Directions for this task :: Reproduce nothing beyond the line containing "En concreto, las". From the first line of the data below down to it, copy each line exactly, without the pictures.

=== Working data ===

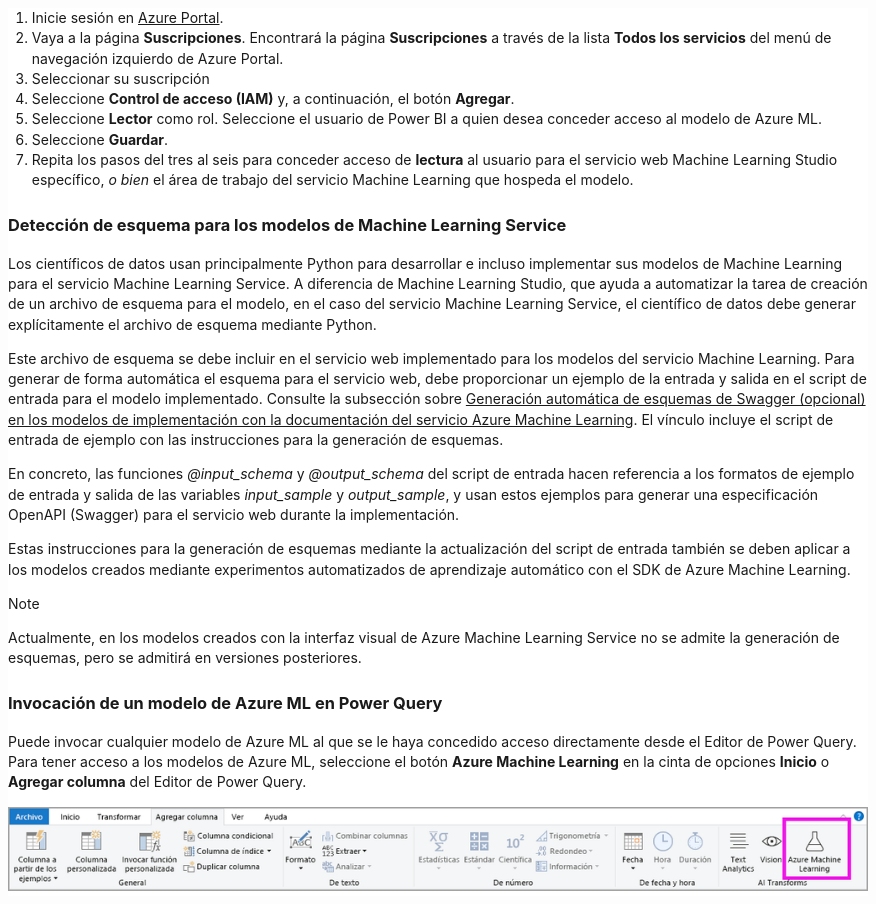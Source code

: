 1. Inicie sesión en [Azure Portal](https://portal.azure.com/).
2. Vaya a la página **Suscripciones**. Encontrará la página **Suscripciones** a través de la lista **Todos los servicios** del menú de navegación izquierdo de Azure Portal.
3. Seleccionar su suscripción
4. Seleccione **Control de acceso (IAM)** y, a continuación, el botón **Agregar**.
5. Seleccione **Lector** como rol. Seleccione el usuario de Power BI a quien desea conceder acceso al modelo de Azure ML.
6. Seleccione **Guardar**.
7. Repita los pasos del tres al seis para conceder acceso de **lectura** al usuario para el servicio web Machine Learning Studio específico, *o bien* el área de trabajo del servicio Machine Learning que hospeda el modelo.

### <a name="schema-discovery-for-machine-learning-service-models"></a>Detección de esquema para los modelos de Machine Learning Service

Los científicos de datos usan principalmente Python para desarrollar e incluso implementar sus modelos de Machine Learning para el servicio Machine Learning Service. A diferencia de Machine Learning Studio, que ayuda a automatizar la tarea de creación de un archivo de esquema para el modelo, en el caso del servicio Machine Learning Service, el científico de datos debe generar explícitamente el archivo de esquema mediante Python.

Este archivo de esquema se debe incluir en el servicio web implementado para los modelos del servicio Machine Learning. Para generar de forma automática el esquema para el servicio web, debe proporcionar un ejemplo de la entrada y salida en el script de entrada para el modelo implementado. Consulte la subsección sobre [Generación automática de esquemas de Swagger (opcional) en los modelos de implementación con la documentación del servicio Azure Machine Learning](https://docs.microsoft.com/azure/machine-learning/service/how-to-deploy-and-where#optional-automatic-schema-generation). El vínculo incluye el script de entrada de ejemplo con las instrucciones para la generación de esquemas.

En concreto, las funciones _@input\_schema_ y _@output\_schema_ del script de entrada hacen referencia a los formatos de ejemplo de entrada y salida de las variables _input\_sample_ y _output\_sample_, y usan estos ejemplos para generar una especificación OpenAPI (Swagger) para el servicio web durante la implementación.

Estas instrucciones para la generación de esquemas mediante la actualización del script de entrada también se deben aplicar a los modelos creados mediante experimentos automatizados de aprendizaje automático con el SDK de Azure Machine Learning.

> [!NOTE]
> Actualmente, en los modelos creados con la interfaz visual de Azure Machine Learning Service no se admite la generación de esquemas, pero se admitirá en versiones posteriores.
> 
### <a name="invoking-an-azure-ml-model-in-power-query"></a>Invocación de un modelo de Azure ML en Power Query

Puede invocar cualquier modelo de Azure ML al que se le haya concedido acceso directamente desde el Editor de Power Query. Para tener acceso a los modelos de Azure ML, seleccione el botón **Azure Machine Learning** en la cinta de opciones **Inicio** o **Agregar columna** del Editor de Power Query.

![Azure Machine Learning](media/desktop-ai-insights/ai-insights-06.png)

===

Task output ::
Source code

: 1. Inicie sesión en [Azure Portal](https://portal.azure.com/).
2. Vaya a la página **Suscripciones**. Encontrará la página **Suscripciones** a través de la lista **Todos los servicios** del menú de navegación izquierdo de Azure Portal.
3. Seleccionar su suscripción
4. Seleccione **Control de acceso (IAM)** y, a continuación, el botón **Agregar**.
5. Seleccione **Lector** como rol. Seleccione el usuario de Power BI a quien desea conceder acceso al modelo de Azure ML.
6. Seleccione **Guardar**.
7. Repita los pasos del tres al seis para conceder acceso de **lectura** al usuario para el servicio web Machine Learning Studio específico, *o bien* el área de trabajo del servicio Machine Learning que hospeda el modelo.

### <a name="schema-discovery-for-machine-learning-service-models"></a>Detección de esquema para los modelos de Machine Learning Service

Los científicos de datos usan principalmente Python para desarrollar e incluso implementar sus modelos de Machine Learning para el servicio Machine Learning Service. A diferencia de Machine Learning Studio, que ayuda a automatizar la tarea de creación de un archivo de esquema para el modelo, en el caso del servicio Machine Learning Service, el científico de datos debe generar explícitamente el archivo de esquema mediante Python.

Este archivo de esquema se debe incluir en el servicio web implementado para los modelos del servicio Machine Learning. Para generar de forma automática el esquema para el servicio web, debe proporcionar un ejemplo de la entrada y salida en el script de entrada para el modelo implementado. Consulte la subsección sobre [Generación automática de esquemas de Swagger (opcional) en los modelos de implementación con la documentación del servicio Azure Machine Learning](https://docs.microsoft.com/azure/machine-learning/service/how-to-deploy-and-where#optional-automatic-schema-generation). El vínculo incluye el script de entrada de ejemplo con las instrucciones para la generación de esquemas.

En concreto, las funciones _@input\_schema_ y _@output\_schema_ del script de entrada hacen referencia a los formatos de ejemplo de entrada y salida de las variables _input\_sample_ y _output\_sample_, y usan estos ejemplos para generar una especificación OpenAPI (Swagger) para el servicio web durante la implementación.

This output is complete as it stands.